Return the records below in full. Keep every word exact and skip the images.

### MATERIAL SUPPLIED

= Beginning of Section =

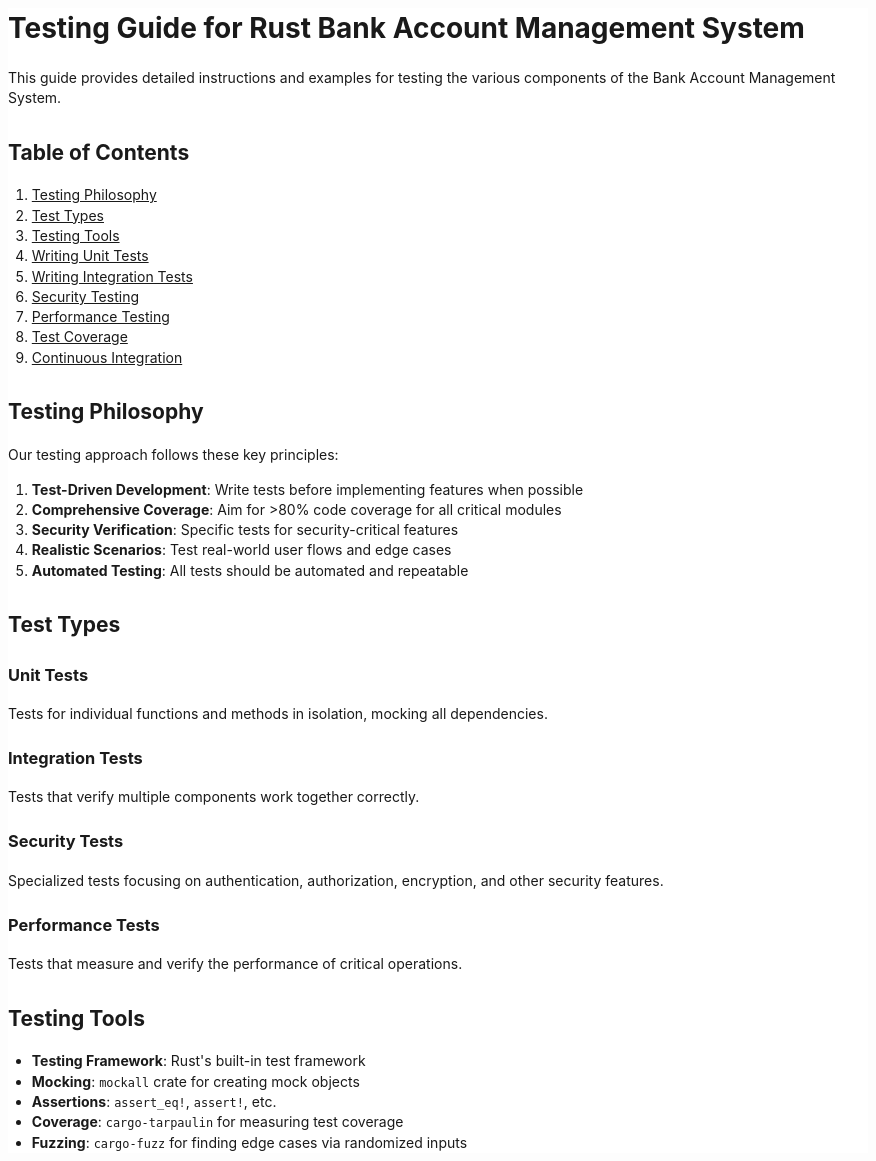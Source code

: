 # Testing Guide for Rust Bank Account Management System

This guide provides detailed instructions and examples for testing the various components of the Bank Account Management System.

## Table of Contents
1. [Testing Philosophy](#testing-philosophy)
2. [Test Types](#test-types)
3. [Testing Tools](#testing-tools)
4. [Writing Unit Tests](#writing-unit-tests)
5. [Writing Integration Tests](#writing-integration-tests)
6. [Security Testing](#security-testing)
7. [Performance Testing](#performance-testing)
8. [Test Coverage](#test-coverage)
9. [Continuous Integration](#continuous-integration)

## Testing Philosophy

Our testing approach follows these key principles:

1. **Test-Driven Development**: Write tests before implementing features when possible
2. **Comprehensive Coverage**: Aim for >80% code coverage for all critical modules
3. **Security Verification**: Specific tests for security-critical features
4. **Realistic Scenarios**: Test real-world user flows and edge cases
5. **Automated Testing**: All tests should be automated and repeatable

## Test Types

### Unit Tests

Tests for individual functions and methods in isolation, mocking all dependencies.

### Integration Tests

Tests that verify multiple components work together correctly.

### Security Tests

Specialized tests focusing on authentication, authorization, encryption, and other security features.

### Performance Tests

Tests that measure and verify the performance of critical operations.

## Testing Tools

- **Testing Framework**: Rust's built-in test framework
- **Mocking**: `mockall` crate for creating mock objects
- **Assertions**: `assert_eq!`, `assert!`, etc.
- **Coverage**: `cargo-tarpaulin` for measuring test coverage
- **Fuzzing**: `cargo-fuzz` for finding edge cases via randomized inputs
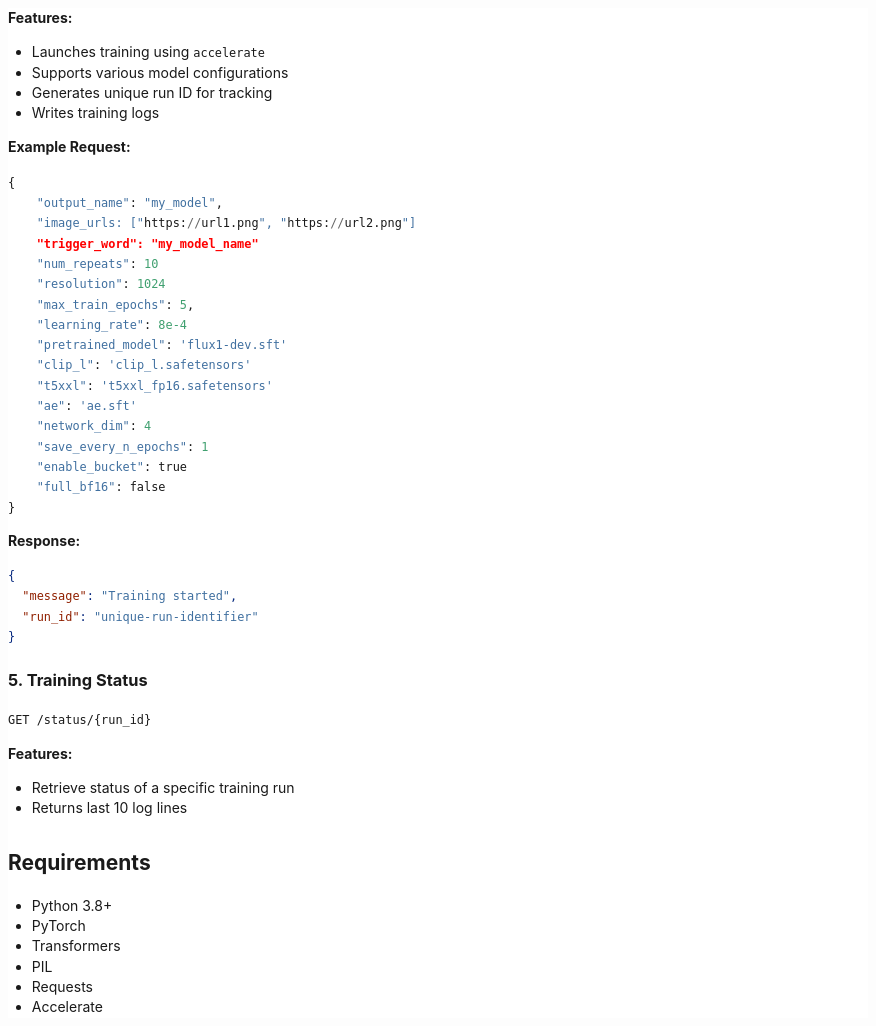 **Features:**

- Launches training using `accelerate`
- Supports various model configurations
- Generates unique run ID for tracking
- Writes training logs

**Example Request:**

```python
{
    "output_name": "my_model",
    "image_urls: ["https://url1.png", "https://url2.png"]
    "trigger_word": "my_model_name"
    "num_repeats": 10
    "resolution": 1024
    "max_train_epochs": 5,
    "learning_rate": 8e-4
    "pretrained_model": 'flux1-dev.sft'
    "clip_l": 'clip_l.safetensors'
    "t5xxl": 't5xxl_fp16.safetensors'
    "ae": 'ae.sft'
    "network_dim": 4
    "save_every_n_epochs": 1
    "enable_bucket": true
    "full_bf16": false
}
```

**Response:**

```json
{
  "message": "Training started",
  "run_id": "unique-run-identifier"
}
```

### 5. Training Status

`GET /status/{run_id}`

**Features:**

- Retrieve status of a specific training run
- Returns last 10 log lines

## Requirements

- Python 3.8+
- PyTorch
- Transformers
- PIL
- Requests
- Accelerate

= End of Section =

### COMPLETED TASK
Source code

: # Testing Guide for Rust Bank Account Management System

This guide provides detailed instructions and examples for testing the various components of the Bank Account Management System.

## Table of Contents
1. [Testing Philosophy](#testing-philosophy)
2. [Test Types](#test-types)
3. [Testing Tools](#testing-tools)
4. [Writing Unit Tests](#writing-unit-tests)
5. [Writing Integration Tests](#writing-integration-tests)
6. [Security Testing](#security-testing)
7. [Performance Testing](#performance-testing)
8. [Test Coverage](#test-coverage)
9. [Continuous Integration](#continuous-integration)

## Testing Philosophy

Our testing approach follows these key principles:

1. **Test-Driven Development**: Write tests before implementing features when possible
2. **Comprehensive Coverage**: Aim for >80% code coverage for all critical modules
3. **Security Verification**: Specific tests for security-critical features
4. **Realistic Scenarios**: Test real-world user flows and edge cases
5. **Automated Testing**: All tests should be automated and repeatable

## Test Types

### Unit Tests

Tests for individual functions and methods in isolation, mocking all dependencies.

### Integration Tests

Tests that verify multiple components work together correctly.

### Security Tests

Specialized tests focusing on authentication, authorization, encryption, and other security features.

### Performance Tests

Tests that measure and verify the performance of critical operations.

## Testing Tools

- **Testing Framework**: Rust's built-in test framework
- **Mocking**: `mockall` crate for creating mock objects
- **Assertions**: `assert_eq!`, `assert!`, etc.
- **Coverage**: `cargo-tarpaulin` for measuring test coverage
- **Fuzzing**: `cargo-fuzz` for finding edge cases via randomized inputs
 **Features:**

- Launches training using `accelerate`
- Supports various model configurations
- Generates unique run ID for tracking
- Writes training logs

**Example Request:**

```python
{
    "output_name": "my_model",
    "image_urls: ["https://url1.png", "https://url2.png"]
    "trigger_word": "my_model_name"
    "num_repeats": 10
    "resolution": 1024
    "max_train_epochs": 5,
    "learning_rate": 8e-4
    "pretrained_model": 'flux1-dev.sft'
    "clip_l": 'clip_l.safetensors'
    "t5xxl": 't5xxl_fp16.safetensors'
    "ae": 'ae.sft'
    "network_dim": 4
    "save_every_n_epochs": 1
    "enable_bucket": true
    "full_bf16": false
}
```

**Response:**

```json
{
  "message": "Training started",
  "run_id": "unique-run-identifier"
}
```

### 5. Training Status

`GET /status/{run_id}`

**Features:**

- Retrieve status of a specific training run
- Returns last 10 log lines

## Requirements

- Python 3.8+
- PyTorch
- Transformers
- PIL
- Requests
- Accelerate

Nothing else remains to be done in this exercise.